Les confessions du chanteur Pape Diouf
Nouveau style, nouvel univers, nouvel album, nouveau label… C’est avec entrain que Pape Diouf a amorcé un nouveau tournant dans sa carrière. Avec «Far West Africa», il matérialise ainsi son premier projet, après son départ de Prince Arts. Il nous en parle dans cet entretien, entre autres confessions…
Vous venez de lancer sur le marché international votre nouvel album « Far West Africa». Qu’est- ce qui a motivé le choix du titre et quel sens lui donnez-vous ?

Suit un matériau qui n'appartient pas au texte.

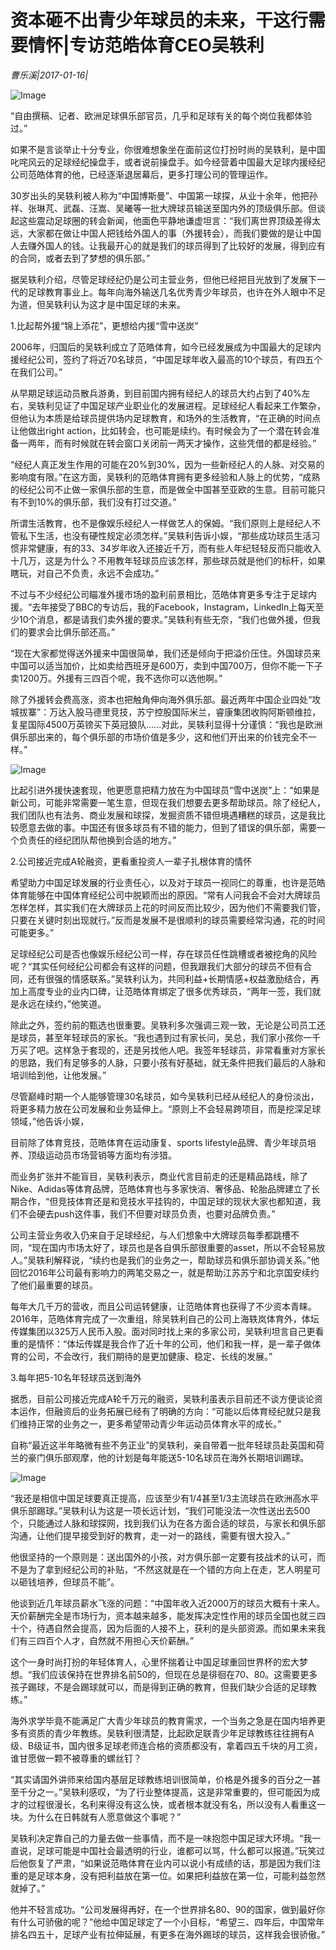 # 资本砸不出青少年球员的未来，干这行需要情怀|专访范皓体育CEO吴轶利

*曹乐溪|2017-01-16|*

![Image](http://p1.pstatp.com/large/37de0000639805c2dda0)

“自由撰稿、记者、欧洲足球俱乐部官员，几乎和足球有关的每个岗位我都体验过。”

如果不是言谈举止十分专业，你很难想象坐在面前这位打扮时尚的吴轶利，是中国叱咤风云的足球经纪操盘手，或者说前操盘手。如今经营着中国最大足球内援经纪公司范皓体育的他，已经逐渐退居幕后，更多打理公司的管理运作。

30岁出头的吴轶利被人称为“中国博斯曼”、中国第一球探，从业十余年，他把孙祥、张琳芃、武磊、汪嵩、吴曦等一批大牌球员输送至国内外的顶级俱乐部。但谈起这些震动足球圈的转会新闻，他面色平静地谦虚坦言：“我们离世界顶级差得太远，大家都在做让中国人把钱给外国人的事（外援转会），而我们要做的是让中国人去赚外国人的钱。让我最开心的就是我们的球员得到了比较好的发展，得到应有的合同，或者去到了梦想的俱乐部。”

据吴轶利介绍，尽管足球经纪仍是公司主营业务，但他已经把目光放到了发展下一代的足球教育事业上。每年向海外输送几名优秀青少年球员，也许在外人眼中不足为道，但吴轶利认为这才是中国足球的未来。

1.比起帮外援“锦上添花”，更想给内援“雪中送炭”

2006年，归国后的吴轶利成立了范皓体育，如今已经发展成为中国最大的足球内援经纪公司，签约了将近70名球员，“中国足球年收入最高的10个球员，有四五个在我们公司。”

从早期足球运动员散兵游勇，到目前国内拥有经纪人的球员大约占到了40%左右，吴轶利见证了中国足球产业职业化的发展进程。足球经纪人看起来工作繁杂，但他认为本质是给球员提供场内足球教育，和场外的生活教育，“在正确的时间点让他做出right action，比如转会，也可能是续约。有时候会为了一个潜在转会准备一两年，而有时候就在转会窗口关闭前一两天才操作，这些凭借的都是经验。”

“经纪人真正发生作用的可能在20%到30%，因为一些新经纪人的人脉、对交易的影响度有限。”在这方面，吴轶利的范皓体育拥有更多经验和人脉上的优势，“成熟的经纪公司不止做一家俱乐部的生意，而是做全中国甚至亚欧的生意。目前可能只有不到10%的俱乐部，我们没有打过交道。”

所谓生活教育，也不是像娱乐经纪人一样做艺人的保姆。“我们原则上是经纪人不管私下生活，也没有硬性规定必须怎样。”吴轶利告诉小娱，“那些成功球员生活习惯非常健康，有的33、34岁年收入还接近千万，而有些人年纪轻轻反而只能收入十几万，这是为什么？不用教年轻球员应该怎样，那些球员就是他们的标杆，如果瞎玩，对自己不负责，永远不会成功。”

不过与不少经纪公司瞄准外援市场的盈利前景相比，范皓体育更多专注于足球内援。“去年接受了BBC的专访后，我的Facebook，Instagram，LinkedIn上每天至少10个消息，都是请我们卖外援的要求。”吴轶利有些无奈，“我们也做外援，但我们的要求会比俱乐部还高。”

“现在大家都觉得送外援来中国很简单，我们还是倾向于把溢价压住。外国球员来中国可以适当加价，比如卖给西班牙是600万，卖到中国700万，但你不能一下子卖1200万。外援有三四百个呢，我不选你可以选他啊。”

除了外援转会费高涨，资本也把触角伸向海外俱乐部。最近两年中国企业四处“攻城拔寨”：万达入股马德里竞技，苏宁控股国际米兰，睿康集团收购阿斯顿维拉，复星国际4500万英镑买下英冠狼队......对此，吴轶利显得十分谨慎：“我也是欧洲俱乐部出来的，每个俱乐部的市场价值是多少，这和他们开出来的价钱完全不一样。”

![Image](http://p1.pstatp.com/large/37de0000639943381f06)

比起引进外援快速套现，他更愿意把精力放在为中国球员“雪中送炭”上：“如果是新公司，可能非常需要一笔生意，但现在我们想要去更多帮助球员。除了经纪人，我们团队也有法务、商业发展和球探，发掘资质不错但境遇糟糕的球员，这是我比较愿意去做的事。中国还有很多球员有不错的能力，但到了错误的俱乐部，需要一个负责任的经纪团队帮他换到合适的地方。”

2.公司接近完成A轮融资，更看重投资人一辈子扎根体育的情怀

希望助力中国足球发展的行业责任心，以及对于球员一视同仁的尊重，也许是范皓体育能够在中国体育经纪公司中脱颖而出的原因。“常有人问我会不会对大牌球员怎样怎样，其实我们在大牌球员上花的时间反而比较少，因为他们不需要我们管，只要在关键时刻出现就行。”反而是发展不是很顺利的球员需要经常沟通，花的时间可能更多。”

足球经纪公司是否也像娱乐经纪公司一样，存在球员任性跳槽或者被挖角的风险呢？“其实任何经纪公司都会有这样的问题，但我跟我们大部分的球员不但有合同，还有很强的情感联系。”吴轶利认为，共同利益+长期情感+权益激励结合，再加上高度专业的业内口碑，让范皓体育绑定了很多优秀球员，“两年一签，我们就是永远在续约，”他笑道。

除此之外，签约前的甄选也很重要。吴轶利多次强调三观一致，无论是公司员工还是球员，甚至年轻球员的家长。“我也遇到过有家长问，吴总，我们家小孩你一千万买了吧。这样急于套现的，还是另找他人吧。我签年轻球员，非常看重对方家长的思路，我们有足够多的人脉，只要小孩有好基础，就无条件把我们最后的人脉和培训给到他，让他发展。”

尽管巅峰时期一个人能够管理30名球员，如今吴轶利已经从经纪人的身份淡出，将更多精力放在公司发展和业务延伸上。“原则上不会轻易跨项目，而是挖深足球领域，”他告诉小娱，

目前除了体育竞技，范皓体育在运动康复、sports lifestyle品牌、青少年球员培养、顶级运动员市场营销等方面均有涉猎。

而业务扩张并不能盲目，吴轶利表示，商业代言目前走的还是精品路线，除了Nike、Adidas等体育品牌，范皓体育也与多家快消、奢侈品、轮胎品牌建立了长期合作，“但竞技体育还是和竞技水平挂钩的，中国足球的现状大家也都知道，我们不会硬去push这件事，我们不但要对球员负责，也要对品牌负责。”

公司主营业务收入仍来自于足球经纪，与人们想象中大牌球员每季都跳槽不同，“现在国内市场太好了，球员也是各自俱乐部很重要的asset，所以不会轻易放人。”吴轶利解释说，“续约也是我们的业务之一，帮助球员和俱乐部协调关系。”他回忆2016年公司最有影响力的两笔交易之一，就是帮助江苏苏宁和北京国安续约了他们最重要的球员。

每年大几千万的营收，而且公司运转健康，让范皓体育也获得了不少资本青睐。2016年，范皓体育完成了一次重组，除吴轶利自己的公司上海轶岚体育外，体坛传媒集团以325万人民币入股。面对同时找上来的多家公司，吴轶利坦言自己更看重的是情怀：“体坛传媒是我合作了近十年的公司，他们和我一样，是一辈子做体育的公司，不会改行，我们期待的是更加健康、稳定、长线的发展。”

3.每年把5-10名年轻球员送到海外

据悉，目前公司接近完成A轮千万元的融资，吴轶利虽表示目前还不谈方便谈论资本运作，但融资后的业务拓展已经有了明确的方向：“可能以后体育经纪就只是我们维持正常的业务之一，更多希望带动青少年运动员体育水平的成长。”

自称“最近这半年略微有些不务正业”的吴轶利，亲自带着一批年轻球员赴英国和荷兰的豪门俱乐部观摩，他的计划是每年能送5-10名球员在海外长期培训踢球。

![Image](http://p1.pstatp.com/large/37de0000639a0cfde67e)

“我还是相信中国足球要真正提高，应该至少有1/4甚至1/3主流球员在欧洲高水平俱乐部踢球。”吴轶利认为这是一项长远计划，“我们可能没法一次性送出去500个，只能通过人脉和球探网，找到我们认为在各方面合适的球员，与家长和俱乐部沟通，让他们提早接受到好的教育，走一对一的路线，需要有很大投入。”

他很坚持的一个原则是：送出国外的小孩，对方俱乐部一定要有技战术的认可，而不是为了拿到经纪公司的补贴，“不然这就是在一个错的方向上在走，艺人明星可以砸钱培养，但球员不能”。

他谈到近几年球员薪水飞涨的问题：“中国年收入近2000万的球员大概有十来人。天价薪酬完全是市场行为，资本越来越多，能发挥决定性作用的球员全国也就三四十个，待遇自然会提高，因为后面的人接不上，获利的是头部资源。而如果未来我们有三四百个人才，自然就不用担心天价薪酬。”

这个一身时尚打扮的年轻体育人，心里怀揣着让中国足球重回世界杯的宏大梦想。“我们应该保持在世界排名前50的，但现在总是徘徊在70、80。这需要更多孩子踢球，不是会踢球就可以，而是得到正确的教育，但我们缺少合适的足球教练。”

海外求学毕竟不能满足广大青少年球员的教育需求，一个当务之急是在国内培养更多有资质的青少年教练。吴轶利很清楚，比起欧足联青少年足球教练往往拥有A级、B级证书，国内很多足球老师连合格的资质都没有，拿着四五千块的月工资，谁甘愿做一颗不被尊重的螺丝钉？

“其实请国外讲师来给国内基层足球教练培训很简单，价格是外援多的百分之一甚至千分之一。”吴轶利感叹，“为了行业整体提高，这是非常重要的，但可能因为成才的过程很漫长，名利来得没有这么快，或者根本就没有名，所以没有人看重这一块。为什么在日韩就有人愿意做这个事呢？”

吴轶利决定靠自己的力量去做一些事情，而不是一味抱怨中国足球大环境。“我一直说，足球可能是中国社会最透明的行业，谁都可以骂，什么都可以报道。”玩笑过后他恢复了严肃，“如果说范皓体育在业内可以说小有成绩的话，那是因为我们注重的是足球本身，没有把利益放在第一位。如果把利益放在第一位，可能利益忽然就掉了。”

他并不轻言成功。“公司发展得再好，在一个世界排名80、90的国家，做到最好你有什么可骄傲的呢？”他给中国足球定了一个小目标，“希望三、四年后，中国常年排名四五十，足球产业有拉伸延展，有更多在海外踢球的球员，这样我会很骄傲。”

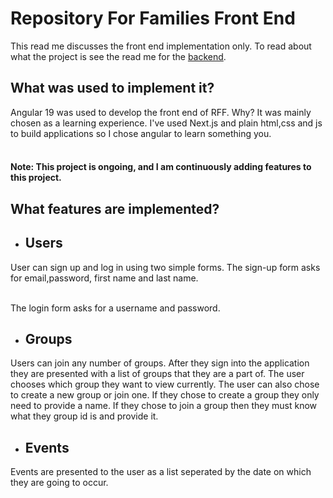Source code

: # Repository For Families Front End

This read me discusses the front end implementation only. To read about what the project is see 
the read me for the [backend](https://github.com/santamarina919/RepositoryForFamilies-Backend). 

## What was used to implement it?
Angular 19 was used to develop the front end of RFF. Why? It was mainly chosen as a learning experience.
I've used Next.js and plain html,css and js to build applications so I chose angular to learn something you.
</br>
</br>

#### Note: This project is ongoing, and I am continuously adding features to this project.

## What features are implemented?

* ## Users
User can sign up and log in using two simple forms.
The sign-up form asks for email,password, first name and last name.


<br>
The login form asks for a username and password.

* ## Groups

Users can join any number of groups. After they sign into the application they are presented with a list of groups 
that they are a part of. The user chooses which group they want to view currently. The user can also chose to create a new group or
join one. If they chose to create a group they only need to provide a name. If they chose to join a group then they 
must know what they group id is and provide it. 

* ## Events 

Events are presented to the user as a list seperated by the date on which they are going to occur.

Ce titre «Far-West Africa» est choisi pour imager la place de l’Afrique dans le monde. Sorte de jungle où plusieurs cultures se retrouvent, l’Afrique doit se montrer conquérante et résistante. «Far-West Africa» est donc un cercle d’images qui nous rappellent les anciens films de Western, mais également, la position géographique de mon pays qui se trouve à l’extrémité Ouest du continent africain. Il s’agit ainsi de montrer une autre position que nous occupons dans le monde. Une manière pour moi de dire aux jeunes qui constituent l’avenir, de se lever et de s’unir, pour exploiter toutes nos ressources et potentialités. Ainsi, nous pourrons faire développer notre chère Afrique.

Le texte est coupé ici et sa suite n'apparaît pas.